:: DATA FOR ANALYSIS

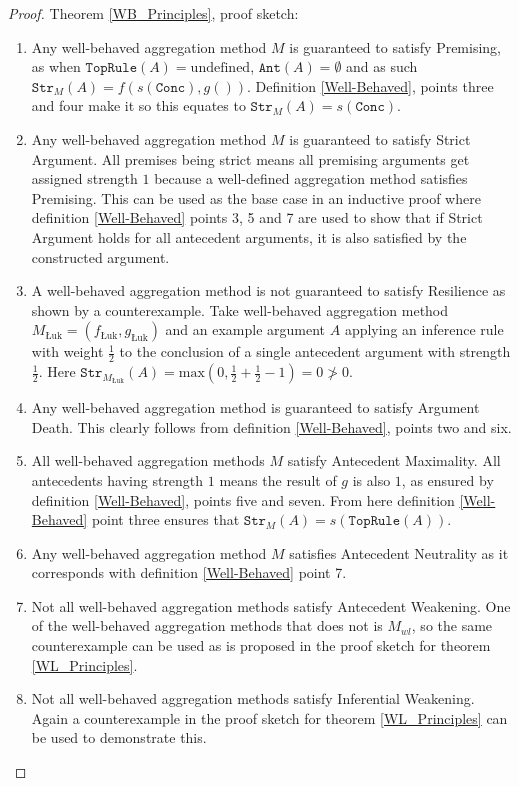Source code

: \documentclass[runningheads]{llncs}
\newcommand{\Conc}{\texttt{Conc}}
\newcommand{\TopRule}{\texttt{TopRule}}
\newcommand{\Ant}{\texttt{Ant}}
\newcommand{\Str}{\texttt{Str}}
\begin{document}
\begin{proof}Theorem \ref{WB_Principles}, proof sketch:
\begin{enumerate}
    \item Any well-behaved aggregation method $M$ is guaranteed to satisfy Premising, as when $\TopRule(A) = \text{undefined}$, $\Ant(A) = \emptyset$ and as such $\Str_M(A) = f(s(\Conc),g())$. Definition \ref{Well-Behaved}, points three and four make it so this equates to $\Str_M(A) = s(\Conc)$.
    \item Any well-behaved aggregation method $M$ is guaranteed to satisfy Strict Argument. All premises being strict means all premising arguments get assigned strength $1$ because a well-defined aggregation method satisfies Premising. This can be used as the base case in an inductive proof where definition \ref{Well-Behaved} points 3, 5 and 7 are used to show that if Strict Argument holds for all antecedent arguments, it is also satisfied by the constructed argument.
    \item A well-behaved aggregation method is not guaranteed to satisfy Resilience as shown by a counterexample. Take well-behaved aggregation method $M_{\text{Łuk}} = ( f_{\text{Łuk}},  g_{\text{Łuk}})$ and an example argument $A$ applying an inference rule with weight $\frac{1}{2}$ to the conclusion of a single antecedent argument with strength $\frac{1}{2}$. Here $\Str_{M_{\text{Łuk}}}(A) = \text{max}(0,\frac{1}{2} + \frac{1}{2} - 1) = 0 \ngtr 0$.
    \item Any well-behaved aggregation method is guaranteed to satisfy Argument Death. This clearly follows from definition \ref{Well-Behaved}, points two and six.
    \item All well-behaved aggregation methods $M$ satisfy Antecedent Maximality. All antecedents having strength $1$ means the result of $g$ is also $1$, as ensured by definition \ref{Well-Behaved}, points five and seven. From here definition \ref{Well-Behaved} point three ensures that $\Str_M(A) = s(\TopRule(A))$.
    \item Any well-behaved aggregation method $M$ satisfies Antecedent Neutrality as it corresponds with definition \ref{Well-Behaved} point 7.
    \item Not all well-behaved aggregation methods satisfy Antecedent Weakening. One of the well-behaved aggregation methods that does not is $M_{wl}$, so the same counterexample can be used as is proposed in the proof sketch for theorem \ref{WL_Principles}.
    \item Not all well-behaved aggregation methods satisfy Inferential Weakening. Again a counterexample in the proof sketch for theorem \ref{WL_Principles} can be used to demonstrate this.

\end{enumerate}
\end{proof}
\end{document}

::::

REQUIREMENT = Write out every line of the preceding listing that contains "three".

EXERCISE ANSWER =
    \item Any well-behaved aggregation method $M$ is guaranteed to satisfy Premising, as when $\TopRule(A) = \text{undefined}$, $\Ant(A) = \emptyset$ and as such $\Str_M(A) = f(s(\Conc),g())$. Definition \ref{Well-Behaved}, points three and four make it so this equates to $\Str_M(A) = s(\Conc)$.
    \item All well-behaved aggregation methods $M$ satisfy Antecedent Maximality. All antecedents having strength $1$ means the result of $g$ is also $1$, as ensured by definition \ref{Well-Behaved}, points five and seven. From here definition \ref{Well-Behaved} point three ensures that $\Str_M(A) = s(\TopRule(A))$.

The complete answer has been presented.